Monday, May 24, 2010

Ultimate Rewards

Last night (Sunday, May 23, 2010) I decided to try wrastling with Chase Bank’s Ultimate Rewards program.
Chase Bank is our credit-card, the only one we have, which we’ve had since 1969.
When we first opened it, it was Lincoln-First, maybe even Lincoln-Rochester.
It's come through various owners, but now it's Chase Bank.
We pay it off in full every month; no debt.
It's really just a way of deferring payment on things.
And by paying off in full we avoid interest charges.
Some time ago the bank offered to upgrade our card to what seemed to be the norm; cash rebates.
I went with that.
Before that we got no rebates.
Not too long ago the bank switched from rebates to a points program.
No longer direct cash rebates, but I can use accumulated points to get merchandise.
Recently the bank informed me that I had accumulated thousands of points.
This was partly because I had never used any.
“Why can't the bank just credit our account?” my wife asked.
“What's with this silly points system; a way to avoid directly rewarding our credit-card use?”
And we use our credit-card for everything. We hardly use cash any more; and never pay by check — e.g. groceries or gas.
Thankfully, we're both pretty much on the same page regarding money; i.e. stingy.
We don't buy anything we can't afford; no Corvette, no boat, no motorized camper. —And our house isn't the Taj Mahal.
So I decided to try to make sense of this points program.
Online it seemed to want some sort of log-in. I figured perhaps the log-in I used to my old Chase credit-card account.
“Please help us verify your identity. You seem to be logging in from a different computer.”
“Yeah well,” I thought to myself; “I have a new rig.”
“You need an identification-code. We can e-mail it to you, or text it to your cellphone.”
Um, my cellphone is currently disabled, and not text enabled anyway; so e-mail it will be.
I sat quietly. Nothing in my e-mail.
“I have a hunch it's e-mailing my old MyWay account, which I no longer have; yet I see no way of changing that.”
I noticed perhaps they were e-mailing to my wife, her Yahoo account.
“Their e-mail may be coming to you,” I said to her.
“Yes, it is,” she said.
Three identification-codes so far, maybe more.
We got the last one, and cranked that in.
VIOLA! In!
Now, need new password.
I cranked in my old Transit badge-number, the password I use on everything.
“Not a valid password!”
I looked at what passed for validity. “Can't be one of your five past passwords.”
I cranked in a minor variation.
Accepted.
Now, log in......
In!
Verify credit-card account as in the past, but still no “Ultimate Rewards.”
I noticed an “Ultimate Rewards” link, and clicked that.
“You have ??,??? points.”
Okay, intent is to get an iPod Nano — but where?
Cruises and airline-tickets, etc, but no iPods.
Electronics; TVs and video-cameras, recorders and players, etc, but no iPods.
Movies and music: Avatar, Lost, etc. No iPods.
I happened to see “Get Check;” perhaps a cash disbursement of point-value.
I get it to issue a check for almost all of my accumulated points — not the iPod I intended, but a cash disbursement.
It will be interesting to see if they issue me 89 bazilyun $20 checks......
I went back and logged in later, and found the iPods. I coulda got a Nano.

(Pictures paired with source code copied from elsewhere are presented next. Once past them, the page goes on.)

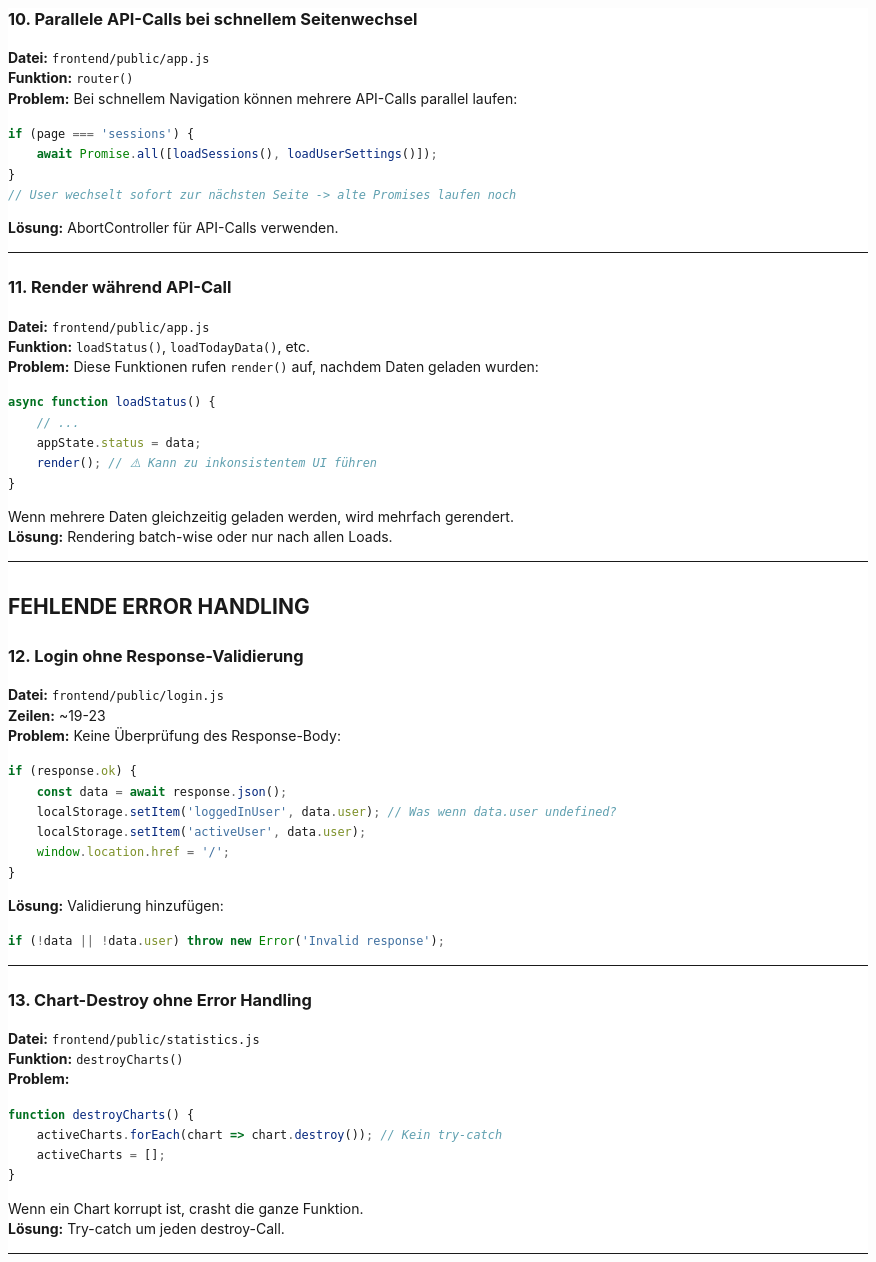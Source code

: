 ### 10. **Parallele API-Calls bei schnellem Seitenwechsel**
**Datei:** `frontend/public/app.js`  
**Funktion:** `router()`  
**Problem:** Bei schnellem Navigation können mehrere API-Calls parallel laufen:
```javascript
if (page === 'sessions') {
    await Promise.all([loadSessions(), loadUserSettings()]);
}
// User wechselt sofort zur nächsten Seite -> alte Promises laufen noch
```
**Lösung:** AbortController für API-Calls verwenden.

---

### 11. **Render während API-Call**
**Datei:** `frontend/public/app.js`  
**Funktion:** `loadStatus()`, `loadTodayData()`, etc.  
**Problem:** Diese Funktionen rufen `render()` auf, nachdem Daten geladen wurden:
```javascript
async function loadStatus() {
    // ...
    appState.status = data;
    render(); // ⚠️ Kann zu inkonsistentem UI führen
}
```
Wenn mehrere Daten gleichzeitig geladen werden, wird mehrfach gerendert.  
**Lösung:** Rendering batch-wise oder nur nach allen Loads.

---

## **FEHLENDE ERROR HANDLING**

### 12. **Login ohne Response-Validierung**
**Datei:** `frontend/public/login.js`  
**Zeilen:** ~19-23  
**Problem:** Keine Überprüfung des Response-Body:
```javascript
if (response.ok) {
    const data = await response.json();
    localStorage.setItem('loggedInUser', data.user); // Was wenn data.user undefined?
    localStorage.setItem('activeUser', data.user);
    window.location.href = '/';
}
```
**Lösung:** Validierung hinzufügen:
```javascript
if (!data || !data.user) throw new Error('Invalid response');
```

---

### 13. **Chart-Destroy ohne Error Handling**
**Datei:** `frontend/public/statistics.js`  
**Funktion:** `destroyCharts()`  
**Problem:**
```javascript
function destroyCharts() {
    activeCharts.forEach(chart => chart.destroy()); // Kein try-catch
    activeCharts = [];
}
```
Wenn ein Chart korrupt ist, crasht die ganze Funktion.  
**Lösung:** Try-catch um jeden destroy-Call.

---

• “Our” is me and my wife of 42+ years, “Linda.”
• In the '60s it was “Lincoln-Rochester,” a Rochester, NY based banking organization. About 1969 Lincoln-Rochester merged with other banks throughout the state — mainly Syracuse — to become “Lincoln-First.” Eventually Lincoln-First was purchased by Chase Bank in New York City, although I think there was a Chase-LincolnFirst along the way.
• “Rig” equals computer.
• “MyWay” was a web-mail, my previous e-mail account. It was much like Yahoo. —I gave up on it, because they made it too messy and slow.
• For 16&1/2 years (1977-1993) I drove transit bus for Regional Transit Service, the public transit-bus operator in Rochester, NY.